South Korea’s Taeyoung Group, which is undergoing a debt workout of its construction unit, is considering selling a four-star hotel and relevant facilities in the Greater Seoul area for more than 100 billion won ($72.9 million) to a local real estate investment firm.  

The midsize conglomerate has selected Seoul-based Starlord Investment Management as the preferred bidder for Take Hotel, a digital content production studio and wedding venue located in Gwangmyeong, about 4 miles southwest of the capital, according to banking sources on Friday.

If clinched, the deal will speed up the execution of the group’s cash-strapped unit Taeyoung Engineering & Construction Co.'s self-rescue plan, which includes selling a 100% stake in Ecorbit Co., a sewage and waste treatment joint venture between KKR & Co. and Taeyoung Group.

Market insiders had raised questions on whether the group could sell the hotel, the studio and the wedding venue together as some potential buyers hoped to acquire the hotel only, while Taeyoung sought to sell all the properties at once.

Taeyoung has decided to sell the hotel and the two other assets together at a price lower than it initially hoped, according to sources.

The hotel has 27 floors above ground and one underground, with 228 guest rooms and internal facilities including a swimming pool, fitness center, restaurants and conference rooms. The building is located a five-minute walk from Gwangmyeong Station, a stop for the express train KTX and a subway line.

Taeyoung Group headquarters in Seoul (Courtesy of Yonhap)
Taeyoung Group headquarters in Seoul (Courtesy of Yonhap)


SELF-RESCUE PLAN

The construction subsidiary Taeyoung E&C has dipped into complete capital erosion amid a liquidity crunch in the Korean construction sector with high financing costs and stalled building projects. The Korea Exchange has suspended the firm’s stock trading on the main Kospi since March 14.

State-run Korea Development Bank and other creditors to Taeyoung E&C approved its debt workout program on April 30.

It includes selling 60 billion of first-lien bridge loans, collateralized by the construction firm’s office building project in Seongsu-dong, to the country’s leading real estate firm IGIS Asset Management Co.

Taeyoung Group also aims to divest Ecorbit, valued at around 3 trillion won, by the end of this year with UBS and Citigroup as lead managers.

The group accelerates the liquidation of its golf courses, which are under its sports and leisure facilities operator Blueone.
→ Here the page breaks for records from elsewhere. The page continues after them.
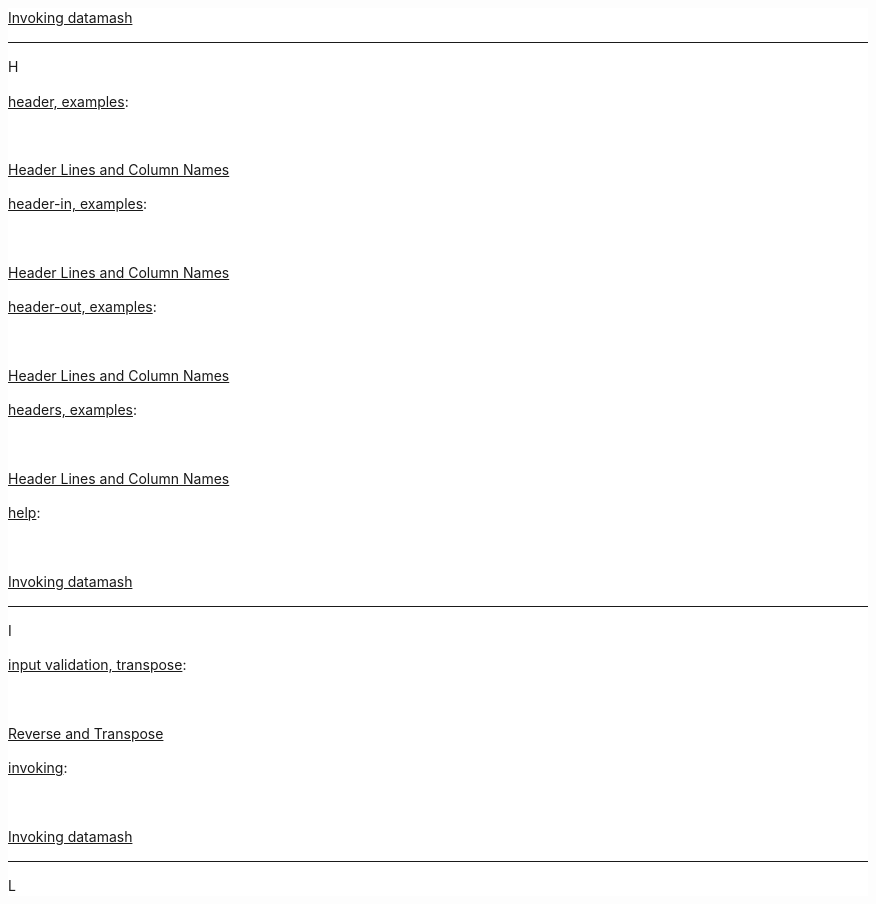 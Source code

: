 [Invoking datamash](https://www.gnu.org/software/datamash/manual/datamash.html#Invoking-datamash)

---

H

[header, examples](https://www.gnu.org/software/datamash/manual/datamash.html#index-header_002c-examples):

 

[Header Lines and Column Names](https://www.gnu.org/software/datamash/manual/datamash.html#Header-Lines-and-Column-Names)

[header-in, examples](https://www.gnu.org/software/datamash/manual/datamash.html#index-header_002din_002c-examples):

 

[Header Lines and Column Names](https://www.gnu.org/software/datamash/manual/datamash.html#Header-Lines-and-Column-Names)

[header-out, examples](https://www.gnu.org/software/datamash/manual/datamash.html#index-header_002dout_002c-examples):

 

[Header Lines and Column Names](https://www.gnu.org/software/datamash/manual/datamash.html#Header-Lines-and-Column-Names)

[headers, examples](https://www.gnu.org/software/datamash/manual/datamash.html#index-headers_002c-examples):

 

[Header Lines and Column Names](https://www.gnu.org/software/datamash/manual/datamash.html#Header-Lines-and-Column-Names)

[help](https://www.gnu.org/software/datamash/manual/datamash.html#index-help):

 

[Invoking datamash](https://www.gnu.org/software/datamash/manual/datamash.html#Invoking-datamash)

---

I

[input validation, transpose](https://www.gnu.org/software/datamash/manual/datamash.html#index-input-validation_002c-transpose):

 

[Reverse and Transpose](https://www.gnu.org/software/datamash/manual/datamash.html#Reverse-and-Transpose)

[invoking](https://www.gnu.org/software/datamash/manual/datamash.html#index-invoking):

 

[Invoking datamash](https://www.gnu.org/software/datamash/manual/datamash.html#Invoking-datamash)

---

L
The conglomerate has borrowed 200 billion won from construction firm Hanlim, with collateralization of its golf courses Yongin Country Club and Sangju Country Club. It is also set to sell The Honors Country Club to building materials supplier Gangdong Group for 350 billion won

In efforts to tighten its belt, Taeyoung E&C has decided to sack more than 20 executives including its founder and chairman and cut employee salaries by up to 35%.

Write to Byeong-Hwa Ryu at hwahwa@hankyung.com

Jihyun Kim edited this article.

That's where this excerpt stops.